**Directions**
The reply should hold only the lines below beginning at the one with "needed, since both" and ending at the one with "5 & $(42,13)$", copied exactly, with every picture left out.

Stored data
==============================
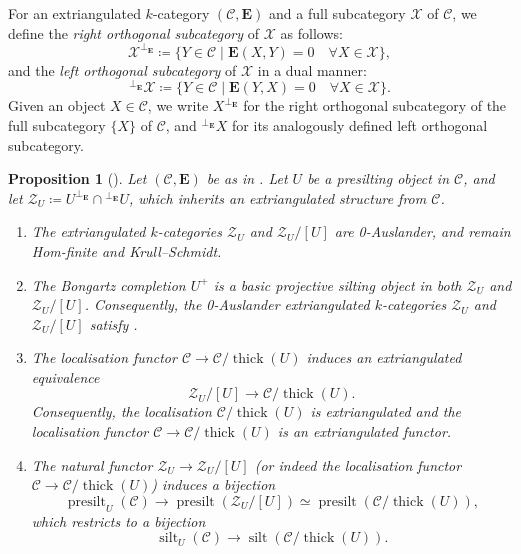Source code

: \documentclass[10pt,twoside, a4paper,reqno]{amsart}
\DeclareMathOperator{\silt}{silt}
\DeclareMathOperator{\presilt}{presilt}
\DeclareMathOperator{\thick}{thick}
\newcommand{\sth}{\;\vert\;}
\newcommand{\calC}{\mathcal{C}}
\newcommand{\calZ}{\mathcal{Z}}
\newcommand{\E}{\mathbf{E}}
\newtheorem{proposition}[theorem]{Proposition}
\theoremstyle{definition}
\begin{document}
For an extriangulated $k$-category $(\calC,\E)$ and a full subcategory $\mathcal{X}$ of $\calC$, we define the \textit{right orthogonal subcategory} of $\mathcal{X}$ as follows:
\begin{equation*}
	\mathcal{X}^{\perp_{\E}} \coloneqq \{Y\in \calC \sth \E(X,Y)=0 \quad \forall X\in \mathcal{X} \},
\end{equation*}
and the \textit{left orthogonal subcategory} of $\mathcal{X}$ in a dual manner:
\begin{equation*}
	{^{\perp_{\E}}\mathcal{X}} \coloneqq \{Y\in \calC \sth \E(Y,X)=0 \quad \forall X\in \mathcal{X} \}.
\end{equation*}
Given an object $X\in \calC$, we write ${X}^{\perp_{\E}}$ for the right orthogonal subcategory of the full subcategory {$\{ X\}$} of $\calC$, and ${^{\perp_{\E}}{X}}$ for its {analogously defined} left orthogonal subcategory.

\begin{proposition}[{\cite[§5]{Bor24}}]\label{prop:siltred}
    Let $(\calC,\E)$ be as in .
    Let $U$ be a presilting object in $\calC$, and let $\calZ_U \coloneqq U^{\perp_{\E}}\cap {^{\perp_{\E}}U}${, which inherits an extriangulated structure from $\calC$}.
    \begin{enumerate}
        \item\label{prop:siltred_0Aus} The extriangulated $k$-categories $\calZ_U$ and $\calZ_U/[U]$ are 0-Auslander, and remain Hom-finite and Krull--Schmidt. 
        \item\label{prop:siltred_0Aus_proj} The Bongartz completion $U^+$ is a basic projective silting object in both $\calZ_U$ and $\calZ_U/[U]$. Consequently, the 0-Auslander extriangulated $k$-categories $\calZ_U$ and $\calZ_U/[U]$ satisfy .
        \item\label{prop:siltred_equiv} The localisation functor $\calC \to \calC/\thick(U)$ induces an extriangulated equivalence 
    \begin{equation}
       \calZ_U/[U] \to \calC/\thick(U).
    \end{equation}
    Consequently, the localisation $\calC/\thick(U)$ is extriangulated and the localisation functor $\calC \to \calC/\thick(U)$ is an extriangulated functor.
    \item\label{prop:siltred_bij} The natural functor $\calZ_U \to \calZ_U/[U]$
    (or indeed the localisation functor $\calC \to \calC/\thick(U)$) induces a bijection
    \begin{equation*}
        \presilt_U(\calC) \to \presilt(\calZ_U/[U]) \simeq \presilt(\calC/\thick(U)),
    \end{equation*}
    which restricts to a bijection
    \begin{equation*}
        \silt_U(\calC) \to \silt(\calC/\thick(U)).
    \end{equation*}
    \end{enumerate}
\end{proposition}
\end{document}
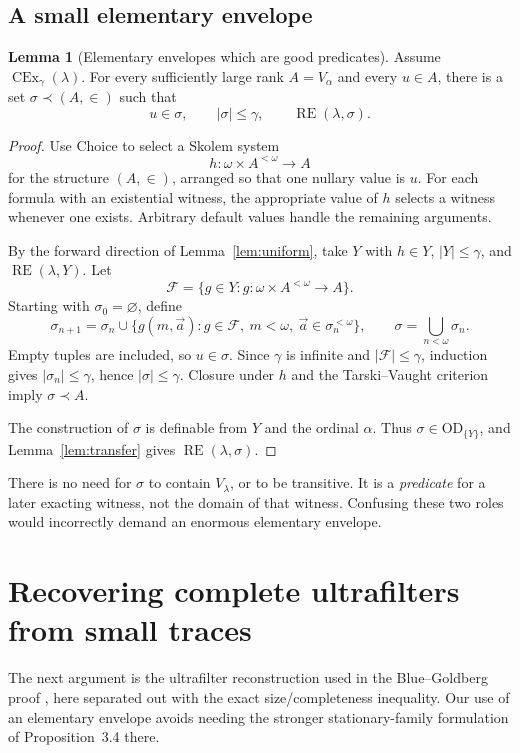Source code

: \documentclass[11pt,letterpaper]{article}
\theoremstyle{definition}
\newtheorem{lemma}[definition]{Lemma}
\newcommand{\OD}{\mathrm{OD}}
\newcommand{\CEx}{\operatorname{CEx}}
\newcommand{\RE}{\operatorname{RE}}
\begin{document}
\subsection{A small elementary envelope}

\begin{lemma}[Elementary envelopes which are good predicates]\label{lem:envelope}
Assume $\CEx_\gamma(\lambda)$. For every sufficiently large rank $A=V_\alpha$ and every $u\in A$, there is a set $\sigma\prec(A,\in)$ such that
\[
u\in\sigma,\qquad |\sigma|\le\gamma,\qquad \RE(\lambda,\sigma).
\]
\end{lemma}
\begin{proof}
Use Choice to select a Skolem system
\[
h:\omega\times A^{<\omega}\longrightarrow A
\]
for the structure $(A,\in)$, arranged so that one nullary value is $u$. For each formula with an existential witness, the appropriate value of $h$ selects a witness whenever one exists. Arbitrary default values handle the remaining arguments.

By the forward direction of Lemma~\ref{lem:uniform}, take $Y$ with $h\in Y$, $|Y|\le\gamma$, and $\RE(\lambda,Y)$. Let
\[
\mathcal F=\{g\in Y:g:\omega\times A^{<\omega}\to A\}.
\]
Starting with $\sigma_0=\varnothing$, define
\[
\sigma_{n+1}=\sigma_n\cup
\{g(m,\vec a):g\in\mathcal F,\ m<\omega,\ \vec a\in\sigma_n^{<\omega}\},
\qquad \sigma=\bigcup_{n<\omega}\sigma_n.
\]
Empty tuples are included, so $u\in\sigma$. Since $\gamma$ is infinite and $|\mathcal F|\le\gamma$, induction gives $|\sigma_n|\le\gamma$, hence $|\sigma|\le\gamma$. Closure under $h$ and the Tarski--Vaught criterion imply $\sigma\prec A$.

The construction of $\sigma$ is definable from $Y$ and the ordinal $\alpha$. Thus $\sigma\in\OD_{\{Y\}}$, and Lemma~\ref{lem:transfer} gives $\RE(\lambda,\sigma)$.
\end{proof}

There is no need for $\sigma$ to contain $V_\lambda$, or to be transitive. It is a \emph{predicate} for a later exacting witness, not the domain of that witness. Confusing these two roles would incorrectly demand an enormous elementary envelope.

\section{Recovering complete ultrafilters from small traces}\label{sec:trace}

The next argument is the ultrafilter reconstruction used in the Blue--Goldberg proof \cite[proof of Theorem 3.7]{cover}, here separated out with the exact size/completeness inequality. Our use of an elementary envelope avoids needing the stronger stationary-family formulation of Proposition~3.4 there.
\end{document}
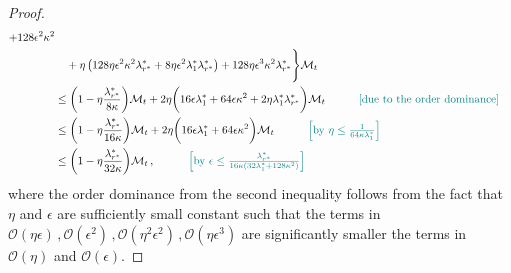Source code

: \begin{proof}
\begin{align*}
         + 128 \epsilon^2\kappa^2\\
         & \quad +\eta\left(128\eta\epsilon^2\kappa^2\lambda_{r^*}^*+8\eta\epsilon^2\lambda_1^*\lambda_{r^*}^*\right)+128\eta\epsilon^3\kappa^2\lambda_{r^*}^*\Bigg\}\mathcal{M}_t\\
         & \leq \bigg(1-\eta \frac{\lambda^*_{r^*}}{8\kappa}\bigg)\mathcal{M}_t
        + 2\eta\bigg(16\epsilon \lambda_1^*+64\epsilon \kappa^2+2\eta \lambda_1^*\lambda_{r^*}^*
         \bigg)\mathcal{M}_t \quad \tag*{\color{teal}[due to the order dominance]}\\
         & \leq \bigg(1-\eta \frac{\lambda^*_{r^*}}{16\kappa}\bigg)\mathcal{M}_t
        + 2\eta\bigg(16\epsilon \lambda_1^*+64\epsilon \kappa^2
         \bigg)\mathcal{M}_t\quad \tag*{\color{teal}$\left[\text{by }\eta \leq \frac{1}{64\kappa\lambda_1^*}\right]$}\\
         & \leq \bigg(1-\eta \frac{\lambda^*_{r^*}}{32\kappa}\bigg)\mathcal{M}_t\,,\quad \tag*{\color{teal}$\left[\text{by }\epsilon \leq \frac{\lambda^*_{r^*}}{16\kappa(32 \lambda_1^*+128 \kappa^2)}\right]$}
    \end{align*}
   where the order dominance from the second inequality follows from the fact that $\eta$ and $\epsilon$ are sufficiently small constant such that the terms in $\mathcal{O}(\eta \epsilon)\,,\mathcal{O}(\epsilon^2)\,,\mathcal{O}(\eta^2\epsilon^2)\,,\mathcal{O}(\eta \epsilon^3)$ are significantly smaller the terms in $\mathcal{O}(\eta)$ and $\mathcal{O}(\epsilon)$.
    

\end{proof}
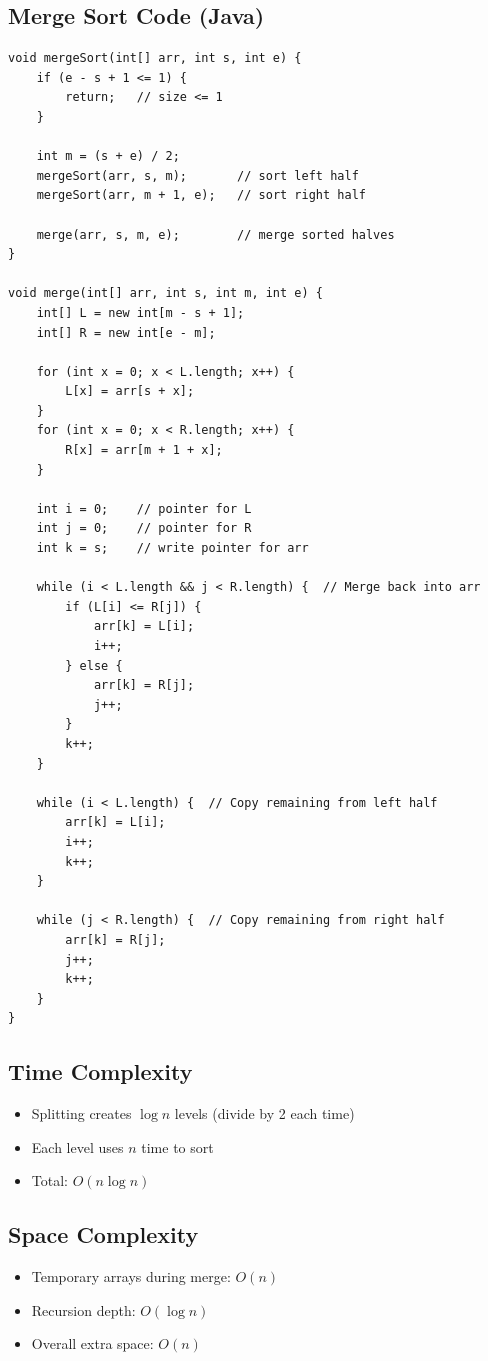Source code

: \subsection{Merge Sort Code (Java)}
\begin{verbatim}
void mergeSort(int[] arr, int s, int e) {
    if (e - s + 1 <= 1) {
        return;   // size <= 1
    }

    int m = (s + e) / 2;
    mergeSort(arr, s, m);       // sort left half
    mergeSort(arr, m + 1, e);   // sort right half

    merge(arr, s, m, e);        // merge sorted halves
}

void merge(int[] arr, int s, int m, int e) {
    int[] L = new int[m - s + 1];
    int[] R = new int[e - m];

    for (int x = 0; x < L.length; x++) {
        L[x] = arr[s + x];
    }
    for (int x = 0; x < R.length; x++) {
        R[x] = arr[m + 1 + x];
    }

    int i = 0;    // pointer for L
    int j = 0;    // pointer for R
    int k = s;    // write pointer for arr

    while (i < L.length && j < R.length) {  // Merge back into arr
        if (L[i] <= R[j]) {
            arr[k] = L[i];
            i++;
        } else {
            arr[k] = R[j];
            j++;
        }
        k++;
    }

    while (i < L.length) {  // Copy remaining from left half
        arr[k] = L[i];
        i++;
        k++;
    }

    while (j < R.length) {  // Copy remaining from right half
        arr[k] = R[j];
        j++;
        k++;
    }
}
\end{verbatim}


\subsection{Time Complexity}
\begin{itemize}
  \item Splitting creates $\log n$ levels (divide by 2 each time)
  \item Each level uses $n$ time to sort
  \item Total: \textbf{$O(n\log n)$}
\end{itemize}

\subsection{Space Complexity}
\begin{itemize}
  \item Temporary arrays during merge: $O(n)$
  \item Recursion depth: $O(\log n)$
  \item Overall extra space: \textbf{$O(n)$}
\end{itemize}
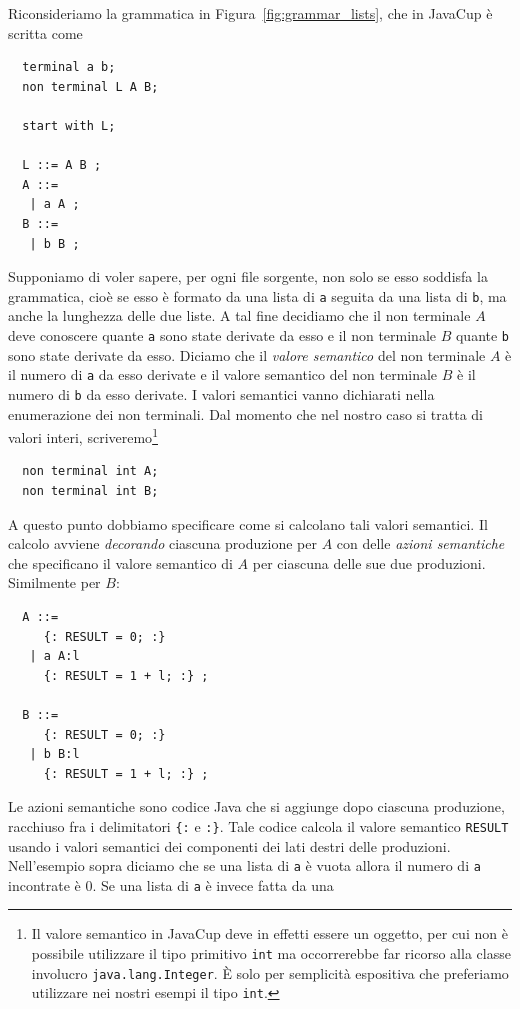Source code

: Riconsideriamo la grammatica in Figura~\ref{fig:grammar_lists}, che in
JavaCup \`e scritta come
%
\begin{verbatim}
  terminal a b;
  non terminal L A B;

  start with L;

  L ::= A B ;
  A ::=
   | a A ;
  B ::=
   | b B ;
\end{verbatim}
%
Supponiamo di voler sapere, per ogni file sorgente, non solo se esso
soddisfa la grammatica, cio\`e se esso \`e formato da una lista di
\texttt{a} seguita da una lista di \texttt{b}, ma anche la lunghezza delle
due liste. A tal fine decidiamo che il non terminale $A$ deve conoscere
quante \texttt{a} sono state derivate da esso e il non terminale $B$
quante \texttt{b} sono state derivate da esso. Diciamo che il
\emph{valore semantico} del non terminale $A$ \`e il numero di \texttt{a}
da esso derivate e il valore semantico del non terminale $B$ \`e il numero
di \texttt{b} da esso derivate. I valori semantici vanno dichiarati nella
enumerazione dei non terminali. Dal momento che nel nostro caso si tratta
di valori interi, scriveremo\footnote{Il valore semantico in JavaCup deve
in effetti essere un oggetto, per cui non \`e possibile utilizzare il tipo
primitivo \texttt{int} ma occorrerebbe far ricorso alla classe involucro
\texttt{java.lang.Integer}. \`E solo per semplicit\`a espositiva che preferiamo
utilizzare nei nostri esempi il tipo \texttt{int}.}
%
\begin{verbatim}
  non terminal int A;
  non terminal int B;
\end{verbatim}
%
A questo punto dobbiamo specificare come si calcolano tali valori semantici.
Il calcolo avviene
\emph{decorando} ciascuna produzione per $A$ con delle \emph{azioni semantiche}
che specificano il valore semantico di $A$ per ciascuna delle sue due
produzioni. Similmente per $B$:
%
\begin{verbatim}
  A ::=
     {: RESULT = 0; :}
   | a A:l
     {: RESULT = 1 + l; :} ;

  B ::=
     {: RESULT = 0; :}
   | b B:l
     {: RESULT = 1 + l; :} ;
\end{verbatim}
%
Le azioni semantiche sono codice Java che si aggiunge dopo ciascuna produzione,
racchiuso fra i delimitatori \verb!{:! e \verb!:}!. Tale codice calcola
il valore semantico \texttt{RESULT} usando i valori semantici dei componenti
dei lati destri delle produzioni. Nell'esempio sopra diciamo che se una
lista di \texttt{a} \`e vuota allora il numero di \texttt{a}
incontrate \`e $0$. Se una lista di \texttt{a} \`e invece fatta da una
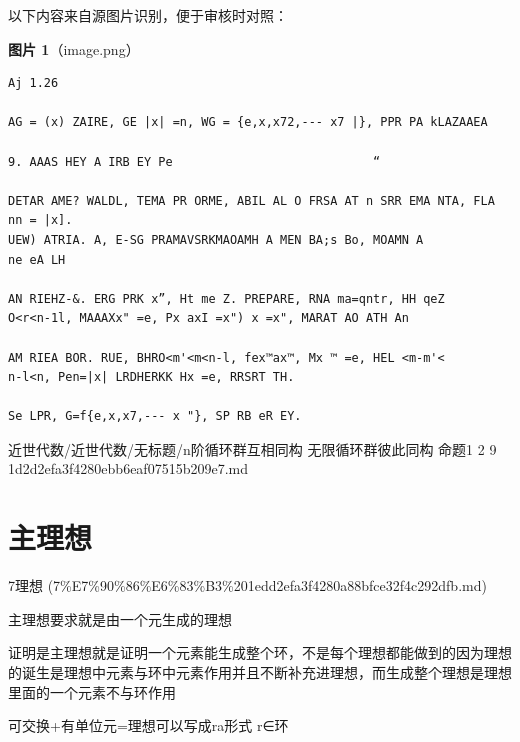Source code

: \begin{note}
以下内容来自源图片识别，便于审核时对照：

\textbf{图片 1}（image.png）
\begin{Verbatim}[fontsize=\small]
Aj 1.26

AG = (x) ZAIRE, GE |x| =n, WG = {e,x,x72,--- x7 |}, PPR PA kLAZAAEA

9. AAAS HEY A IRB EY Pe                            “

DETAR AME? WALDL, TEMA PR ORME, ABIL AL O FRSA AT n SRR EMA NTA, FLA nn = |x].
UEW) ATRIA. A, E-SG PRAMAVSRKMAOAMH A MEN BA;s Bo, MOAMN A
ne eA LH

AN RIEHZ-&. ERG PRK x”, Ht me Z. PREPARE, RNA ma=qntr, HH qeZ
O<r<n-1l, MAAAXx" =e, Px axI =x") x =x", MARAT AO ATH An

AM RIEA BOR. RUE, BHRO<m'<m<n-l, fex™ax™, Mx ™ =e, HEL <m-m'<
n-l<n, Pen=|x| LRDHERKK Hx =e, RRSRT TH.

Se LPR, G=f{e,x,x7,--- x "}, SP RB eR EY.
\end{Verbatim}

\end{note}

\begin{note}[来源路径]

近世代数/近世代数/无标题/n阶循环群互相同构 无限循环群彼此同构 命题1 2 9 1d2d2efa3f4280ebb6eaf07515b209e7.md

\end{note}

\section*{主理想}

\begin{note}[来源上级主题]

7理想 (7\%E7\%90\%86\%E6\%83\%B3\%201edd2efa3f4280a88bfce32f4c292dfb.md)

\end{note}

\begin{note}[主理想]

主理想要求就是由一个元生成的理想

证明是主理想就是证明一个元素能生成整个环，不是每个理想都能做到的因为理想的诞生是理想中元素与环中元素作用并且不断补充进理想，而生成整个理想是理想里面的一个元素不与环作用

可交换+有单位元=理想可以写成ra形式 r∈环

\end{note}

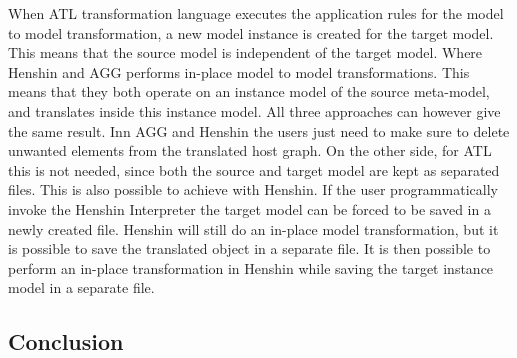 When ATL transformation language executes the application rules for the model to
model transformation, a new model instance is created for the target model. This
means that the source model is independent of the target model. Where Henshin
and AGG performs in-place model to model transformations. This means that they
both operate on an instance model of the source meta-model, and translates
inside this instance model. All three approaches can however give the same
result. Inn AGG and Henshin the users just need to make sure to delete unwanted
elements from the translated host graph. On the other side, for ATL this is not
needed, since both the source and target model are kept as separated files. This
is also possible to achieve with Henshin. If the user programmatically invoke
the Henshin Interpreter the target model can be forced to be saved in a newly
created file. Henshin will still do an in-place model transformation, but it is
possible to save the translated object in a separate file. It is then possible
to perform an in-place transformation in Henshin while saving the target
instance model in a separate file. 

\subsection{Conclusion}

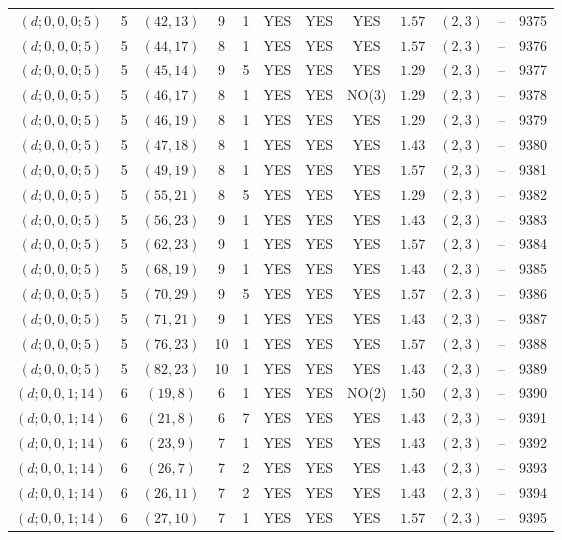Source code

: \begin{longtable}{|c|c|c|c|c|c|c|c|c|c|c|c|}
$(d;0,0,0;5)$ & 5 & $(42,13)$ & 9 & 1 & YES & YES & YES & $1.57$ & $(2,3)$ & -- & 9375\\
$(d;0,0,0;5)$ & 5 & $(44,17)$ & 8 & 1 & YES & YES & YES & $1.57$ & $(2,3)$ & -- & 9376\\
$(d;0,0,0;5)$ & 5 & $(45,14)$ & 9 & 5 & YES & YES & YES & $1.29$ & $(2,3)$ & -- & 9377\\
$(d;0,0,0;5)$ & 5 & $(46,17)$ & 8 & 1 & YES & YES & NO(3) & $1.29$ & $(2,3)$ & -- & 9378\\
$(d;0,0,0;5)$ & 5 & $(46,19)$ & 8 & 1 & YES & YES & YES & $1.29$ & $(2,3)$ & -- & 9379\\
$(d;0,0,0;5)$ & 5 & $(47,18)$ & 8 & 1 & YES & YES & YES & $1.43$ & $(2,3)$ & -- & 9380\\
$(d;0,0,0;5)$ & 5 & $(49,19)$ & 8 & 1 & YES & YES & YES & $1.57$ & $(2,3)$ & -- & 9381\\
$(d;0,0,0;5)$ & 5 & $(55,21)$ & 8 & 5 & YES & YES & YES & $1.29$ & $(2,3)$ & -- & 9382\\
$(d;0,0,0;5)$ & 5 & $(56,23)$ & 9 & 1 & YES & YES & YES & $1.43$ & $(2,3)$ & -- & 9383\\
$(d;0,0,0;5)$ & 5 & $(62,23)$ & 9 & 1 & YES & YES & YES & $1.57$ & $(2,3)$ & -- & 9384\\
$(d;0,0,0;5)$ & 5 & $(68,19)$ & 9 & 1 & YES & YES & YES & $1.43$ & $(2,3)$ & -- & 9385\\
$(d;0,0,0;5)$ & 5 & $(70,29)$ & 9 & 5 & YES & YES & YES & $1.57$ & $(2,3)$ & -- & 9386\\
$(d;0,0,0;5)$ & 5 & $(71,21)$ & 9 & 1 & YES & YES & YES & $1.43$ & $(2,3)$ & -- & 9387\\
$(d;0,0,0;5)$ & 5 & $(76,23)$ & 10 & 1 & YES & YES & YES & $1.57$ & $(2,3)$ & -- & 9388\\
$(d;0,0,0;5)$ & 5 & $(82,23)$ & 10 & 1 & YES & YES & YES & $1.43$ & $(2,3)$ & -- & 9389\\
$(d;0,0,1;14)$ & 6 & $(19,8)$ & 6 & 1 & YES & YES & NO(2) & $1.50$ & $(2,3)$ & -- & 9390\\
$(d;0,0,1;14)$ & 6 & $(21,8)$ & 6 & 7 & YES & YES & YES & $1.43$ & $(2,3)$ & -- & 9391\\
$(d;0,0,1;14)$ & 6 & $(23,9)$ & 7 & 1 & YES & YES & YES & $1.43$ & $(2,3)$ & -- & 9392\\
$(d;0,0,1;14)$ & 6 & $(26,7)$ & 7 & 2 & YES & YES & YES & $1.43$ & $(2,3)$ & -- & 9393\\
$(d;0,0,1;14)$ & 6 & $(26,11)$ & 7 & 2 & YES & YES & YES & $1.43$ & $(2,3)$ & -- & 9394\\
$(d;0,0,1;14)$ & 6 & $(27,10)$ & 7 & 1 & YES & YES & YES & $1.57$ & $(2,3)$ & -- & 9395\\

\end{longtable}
==============================
**Problem solution**
needed, since both the source and target model are kept as separated files. This
is also possible to achieve with Henshin. If the user programmatically invoke
the Henshin Interpreter the target model can be forced to be saved in a newly
created file. Henshin will still do an in-place model transformation, but it is
possible to save the translated object in a separate file. It is then possible
to perform an in-place transformation in Henshin while saving the target
instance model in a separate file. 

\subsection{Conclusion}

Source code

: \begin{longtable}{|c|c|c|c|c|c|c|c|c|c|c|c|}
$(d;0,0,0;5)$ & 5 & $(42,13)$ & 9 & 1 & YES & YES & YES & $1.57$ & $(2,3)$ & -- & 9375\\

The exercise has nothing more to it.